Jordan Pundik was born in Englewood, New Jersey, to Carlos and Maureen Pundik. His family moved to Pompano Beach, Florida, when he was 5 years old. He has a brother named Daniel and a sister named Edra. He learned how to play guitar when he was 15 years old. Outside of the band, he is also a tattoo artist.

Musical career
The origins of the band New Found Glory date back to the summer of 1997 when Pundik met Steve Klein at Marjory Stoneman Douglas High School and the pair began writing music together. Pundik later stated the band name was created whilst he and Klein were working in Red Lobster together.  Pundik says, "We came up with A New Found Glory, we wrote it on a napkin. I think we pulled some of it from 'A Newfound Interest in Massachusetts' by the Get Up Kids". They recruited friend Ian Grushka on bass, who they had previously played with in a band named "Inner City Kids". The band practiced in Grushka's garage, and later invited Joe "Taco Joe" Marino to play drums. Shortly thereafter, Chad Gilbert (lead guitar), former vocalist of Shai Hulud, joined to complete the quintet.

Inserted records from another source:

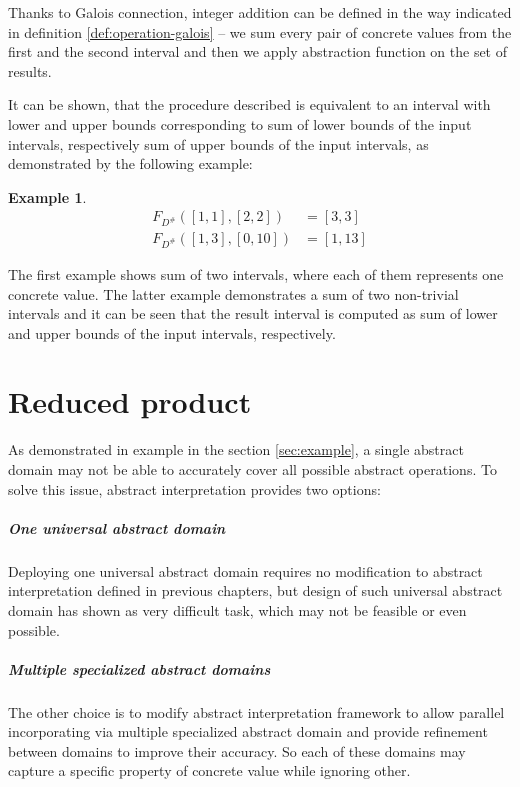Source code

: \documentclass[12pt,oneside]{fithesis2}
\theoremstyle{definition}
\newtheorem{exmp}{Example}[section]
\begin{document}
Thanks to Galois connection, integer addition can be defined in the way indicated in definition \ref{def:operation-galois} -- we sum every pair of concrete values from the first and the second interval and then we apply abstraction function on the set of results.

It can be shown, that the procedure described is equivalent to an interval with lower and upper bounds corresponding to sum of lower bounds of the input intervals, respectively sum of upper bounds of the input intervals, as demonstrated by the following example:

\begin{exmp}
  \begin{align*}
    F_{D^\#}([1,1], [2,2]) &= [3,3]\\
    F_{D^\#}([1,3], [0,10]) &= [1,13]
  \end{align*}
\end{exmp}

The first example shows sum of two intervals, where each of them represents one concrete value. The latter example demonstrates a sum of two non-trivial intervals and it can be seen that the result interval is computed as sum of lower and upper bounds of the input intervals, respectively.

\chapter{Reduced product}\label{ch:reduced-product}

As demonstrated in example in the section \ref{sec:example}, a single abstract domain may not be able to accurately cover all possible abstract operations. To solve this issue, abstract interpretation provides two options:

\paragraph{One universal abstract domain}
Deploying one universal abstract domain requires no modification to abstract interpretation defined in previous chapters, but design of such universal abstract domain has shown as very difficult task, which may not be feasible or even possible.

\paragraph{Multiple specialized abstract domains}
The other choice is to modify abstract interpretation framework to allow parallel incorporating via multiple specialized abstract domain and provide refinement between domains to improve their accuracy. So each of these domains may capture a specific property of concrete value while ignoring other.
\end{document}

In addition to his work with New Found Glory, Pundik has also collaborated with many artists. His vocals also appear on the tracks "Kings of Hollywood" and "You're Not Alone" on MxPx's 2003 release Before Everything & After. He did backup vocals for the song "Cat Like Thief" by Box Car Racer along with Tim Armstrong of Rancid. Jordan also appears on the Hope After the End/A Stab In The Dark split EP with Ned Harrington. 

In 2004, he appeared on the Breakdance Vietnam song "Graves of Mistakes" from the album Memories of Better Days, released on Broken Sounds Records. Jordan also contributed vocals on "You're the Wanker, If Anyone Is" by Say Anything alongside bandmate Chad Gilbert. Jordan also contributed vocals on the b-side track titled "The Lost Boys" by Set Your Goals. Jordan is also featured in the band Midtown's music video "Just Rock & Roll". In 2010, Pundik collaborated with Paramore's Hayley Williams and Relient K's Ethan Luck for a punk rock cover of "The Bed Intruder Song".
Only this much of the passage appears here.